Name: Dr. Voraratt Champattanachai

Office address: B705A, 7th Floor, Biomedical Science Building
54 Kamphaeng Phet 6 Talat Bang Khen, Lak Si, Bangkok 10210, Thailand
Tel: +66 25530 8555 (ext. 8347 )
E-mail: Research Scientist II

Research Interests              My research has been focused on abnormal proteins associated to diseases, mainly in cancer. Cancer is a curable disease if diagnosis is made at the early stage of cancer progression and effective treatments are received in time. Available tumor markers currently used for cancer screening, however, are still not good enough due to lacking for specificity and they might be detected in some healthy people. In addition, although current treatments can inhibit or kill cancer cells at the certain point, they may have side effects against normal cells in the body. Currently, I am working mainly on two cancer research projects.

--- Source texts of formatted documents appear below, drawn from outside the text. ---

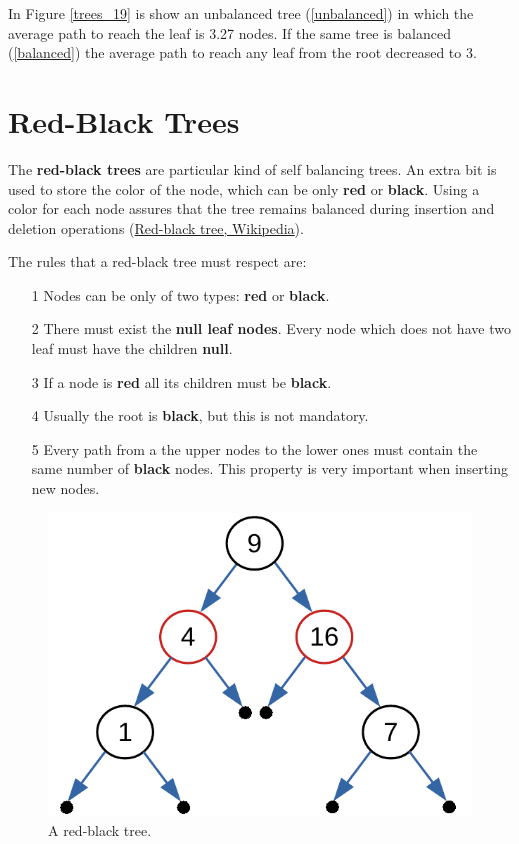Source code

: In Figure \ref{trees_19} is show an unbalanced tree (\ref{unbalanced}) in which the average path to reach the leaf is 3.27 nodes. If the same tree is balanced (\ref{balanced}) the average path to reach any leaf from the root decreased to 3.

\section{Red-Black Trees}
The \textbf{red-black trees} are particular kind of self balancing trees. An extra bit is used to store the color of the node, which can be only \textbf{red} or \textbf{black}. Using a color for each node assures that the tree remains balanced during insertion and deletion operations \cite{wikiblackred} (\href{https://en.wikipedia.org/wiki/Red%E2%80%93black_tree}{Red-black tree, Wikipedia}).

The rules that a red-black tree must respect are:
\begin{itemize}
\item[1] Nodes can be only of two types: \textbf{red} or \textbf{black}.
\item[2] There must exist the \textbf{null leaf nodes}. Every node which does not have two leaf must have the children \textbf{null}.
\item[3] If a node is \textbf{red} all its children must be \textbf{black}.
\item[4] Usually the root is \textbf{black}, but this is not mandatory.
\item[5] Every path from a the upper nodes to the lower ones must contain the same number of \textbf{black} nodes. This property is very important when inserting new nodes.
\end{itemize}

\begin{figure}[H]
	\begin{center}
		\includegraphics[scale=.6]{chapters/trees/images/trees_20.pdf}
		\caption[A red-black tree.]{A red-black tree.}
		\label{trees_20}
	\end{center}
\end{figure}

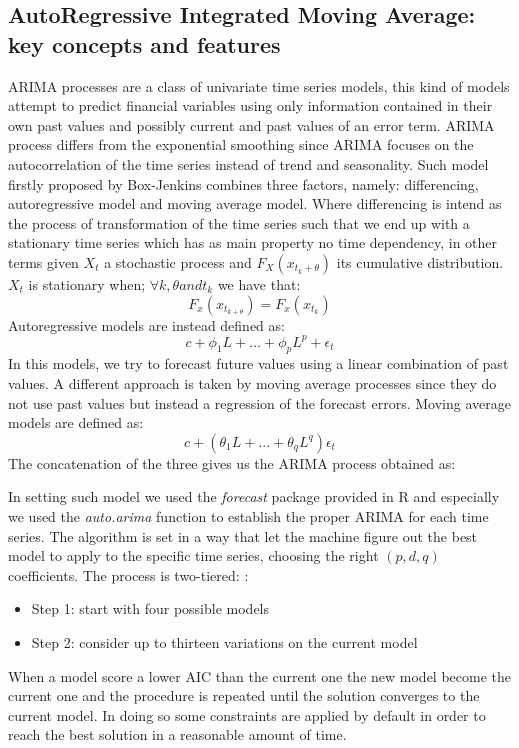 \documentclass[twocolumn]{article}
\begin{document}
\subsection{AutoRegressive Integrated Moving Average: key concepts and features}
ARIMA processes are a class of univariate time series models, this kind of models attempt to predict financial variables using only information contained in their own past values and possibly current and past values of an error term. ARIMA process differs from the exponential smoothing since ARIMA focuses on the autocorrelation of the time series instead of trend and seasonality. Such model firstly proposed by Box-Jenkins\cite{BoxGeorgeTimeSeriesAnalysis} combines three factors, namely: differencing, autoregressive model and moving average model.
\bigbreak
Where differencing is intend as the process of transformation of the time series such that we end up with a stationary time series which has as main property no time dependency, in other terms given $X_t$ a stochastic process and $F_X(x_{t_k+\theta})$ its cumulative distribution. $X_t$ is stationary when; $\forall k,\theta and t_k$ we have that:
\[ F_x(x_{t_{k+\theta}}) = F_x(x_{t_k}) \]
Autoregressive models are instead defined as:
\[ c+\phi_1L+...+\phi_pL^p+\epsilon_t \]
In this models, we try to forecast future values using a linear combination of past values.
A different approach is taken by moving average processes since they do not use past values but instead a regression of the forecast errors.
Moving average models are defined as:
\[c + (\theta_1 L + ... + \theta_q L^q)\epsilon_t \]
The concatenation of the three gives us the ARIMA process obtained as:

In setting such model we used the \textit{forecast} package provided in R \cite{RobHyndmanForecastpackage}
and especially we used the \textit{auto.arima} function to establish the proper ARIMA for each time series. The algorithm is set in a way that let the machine figure out the best model to apply to the specific time series, choosing the right $(p,d,q)$ coefficients. The process is two-tiered: \cite{hyndman_automatic_2007}:
\begin{itemize}
    \item Step 1: start with four possible models
    \item Step 2: consider up to thirteen variations on the current model
\end{itemize}
When a model score a lower AIC than the current one the new model become the current one and the procedure is repeated until the solution converges to the current model. In doing so some constraints are applied by default in order to reach the best solution in a reasonable amount of time.
\end{document}
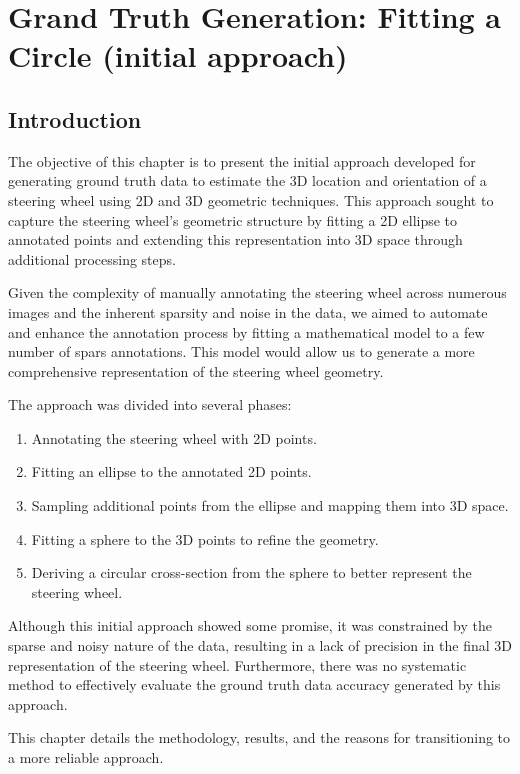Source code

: \chapter{Grand Truth Generation: Fitting a Circle (initial approach)}

\section{Introduction}
The objective of this chapter is to present the initial 
approach developed for generating ground truth data to 
estimate the 3D location and orientation of a steering wheel 
using 2D and 3D geometric techniques. This approach sought 
to capture the steering wheel’s geometric structure by 
fitting a 2D ellipse to annotated points and extending this 
representation into 3D space through additional processing 
steps.


Given the complexity of manually annotating the steering wheel 
across numerous images and the inherent sparsity and noise in 
the data, we aimed to automate and enhance the annotation 
process by fitting a mathematical model to a few number of 
spars annotations. This model would allow us to generate a 
more comprehensive representation of the steering wheel 
geometry.


The approach was divided into several phases:
\begin{enumerate}
    \item Annotating the steering wheel with 2D points.
    \item Fitting an ellipse to the annotated 2D points.
    \item Sampling additional points from the ellipse and mapping them into 3D space.
    \item Fitting a sphere to the 3D points to refine the geometry.
    \item Deriving a circular cross-section from the sphere to better represent the steering wheel.
\end{enumerate}

Although this initial approach showed some promise, it was 
constrained by the sparse and noisy nature of the data, 
resulting in a lack of precision in the final 3D representation 
of the steering wheel. Furthermore, there was no systematic 
method to effectively evaluate the ground truth data accuracy 
generated by this approach.

This chapter details the methodology, results, and the reasons 
for transitioning to a more reliable approach.


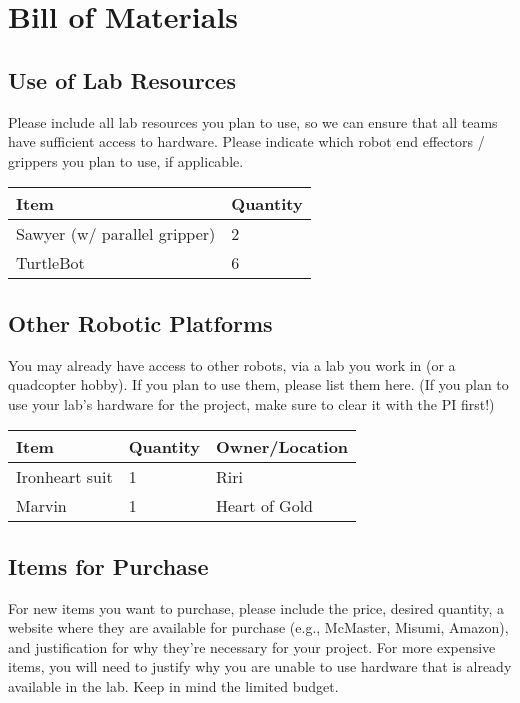 \documentclass[letterpaper]{article}
\begin{document}
\section{Bill of Materials}

\subsection{Use of Lab Resources}

Please include all lab resources you plan to use, so we can ensure that all teams have sufficient access to hardware. Please indicate which robot end effectors / grippers you plan to use, if applicable.

\vspace{1em}

\begin{tabular}[h]{l|l}
\textbf{Item} & \textbf{Quantity} \\
\hline
Sawyer (w/ parallel gripper) & 2 \\
TurtleBot & 6 \\ %
\end{tabular}

\subsection{Other Robotic Platforms}

You may already have access to other robots, via a lab you work in (or a quadcopter hobby). If you plan to use them, please list them here. (If you plan to use your lab's hardware for the project, make sure to clear it with the PI first!)

\vspace{1em}

\begin{tabular}[h]{l|l|l}
\textbf{Item} & \textbf{Quantity} & \textbf{Owner/Location} \\
\hline
Ironheart suit & 1 & Riri \\
Marvin & 1 & Heart of Gold\\ 
\end{tabular}

\subsection{Items for Purchase}

For new items you want to purchase, please include the price, desired quantity, a website where they are available for purchase (e.g., McMaster, Misumi, Amazon), and justification for why they're necessary for your project. For more expensive items, you will need to justify why you are unable to use hardware that is already available in the lab. Keep in mind the limited budget.
\end{document}
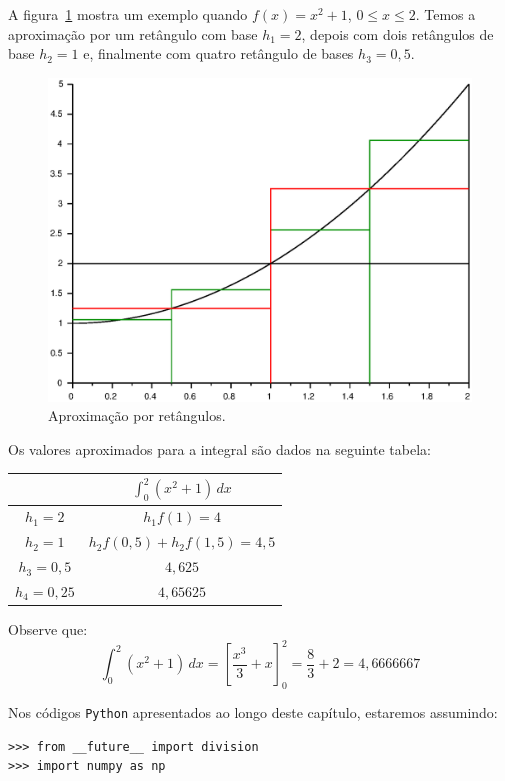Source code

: \begin{ex}
A figura~\ref{fig:int_101} mostra um exemplo quando $f(x)=x^2+1$, $0\leq x\leq 2$. Temos a aproximação por um retângulo com base $h_1=2$, depois com dois retângulos de base $h_2=1$ e, finalmente com quatro retângulo de bases $h_3=0,5$.
\begin{figure}
  \centering
  \includegraphics[scale=0.7]{./cap_integracao/pics/int_1/int_1.eps}
  \caption{Aproximação por retângulos.}
  \label{fig:int_101}
\end{figure}

Os valores aproximados para a integral são dados na seguinte tabela:

\begin{tabular}{|c|c|}\hline
  & $\displaystyle \int_0^2(x^2+1)\,dx$ \\ \hline
  $h_1=2$ & $h_1f(1)=4$ \\
  $h_2=1$ & $h_2f(0,5)+h_2f(1,5)=4,5$ \\
  $h_3=0,5$ & $4,625$ \\
  $h_4=0,25$ & $4,65625$ \\\hline
\end{tabular}

Observe que:
\begin{equation*}
  \int_0^2(x^2+1)\,dx = \left[\frac{x^3}{3}+x\right]_0^2 = \frac{8}{3}+2=4,6666667
\end{equation*}
\end{ex}

\ifispython
Nos códigos \verb+Python+ apresentados ao longo deste capítulo, estaremos assumindo:
\begin{verbatim}
>>> from __future__ import division
>>> import numpy as np
\end{verbatim}
\fi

My first project is to search novel cancer biomarker. This research aims to seek abnormal proteins as well as proteins with post-translational modifications (PTMs) in cancer. Abnormality of PTMs including phosphorylation, glycosylation, and O-GlcNAcylation is one of most important characteristics of cancer hallmarks and they play vital roles in tumor aggressiveness and drug resistances. Finding these abnormal proteins can be applied not only as tumor biomarkers but also as potential targets for cancer treatment. Currently, I am using an advance technology of proteomics-base mass spectrometry, in collaboration with our colleagues, to identify and quantify these abnormal proteins in breast and colorectal cancer, in particular cancer tissues, cell lines, and liquid specimens i.e. plasma and exosomes obtained from patients with cancer.

Another cancer project is to investigate the immune-checkpoint proteins for cancer therapeutics. Some cancer cells have partner proteins that bind to the checkpoint of native immune cells such as macrophages and cytotoxic T cells, inhibiting their functions. Immunotherapy drugs block this binding. We just explored the potential use of inhibitors of CD47/SIRPa and PD-L1/PL-1. Our preliminary results indicate that some breast cancer sub-types showed a good response for these inhibitory effects. In the future, I am planning to test of cancer cells and blood obtained from patients with breast cancer which may apply as an option in personalized medicine for those patients.

Beside cancer, I am interested in inborn errors of metabolism (IEMs). IEMs are rare diseases found in children; however, more than 500 types currently identify around the world. They normally result from defects in a single gene coding for an enzyme in living metabolism. In collaboration with pediatricians and our colleagues, the objective of this research is to reveal unusual inborn errors of metabolism not previously characterized in Thailand and to study the molecular mechanisms by which they lead to their defects as well as to elucidate the correlation between genotype and phenotype of diseases.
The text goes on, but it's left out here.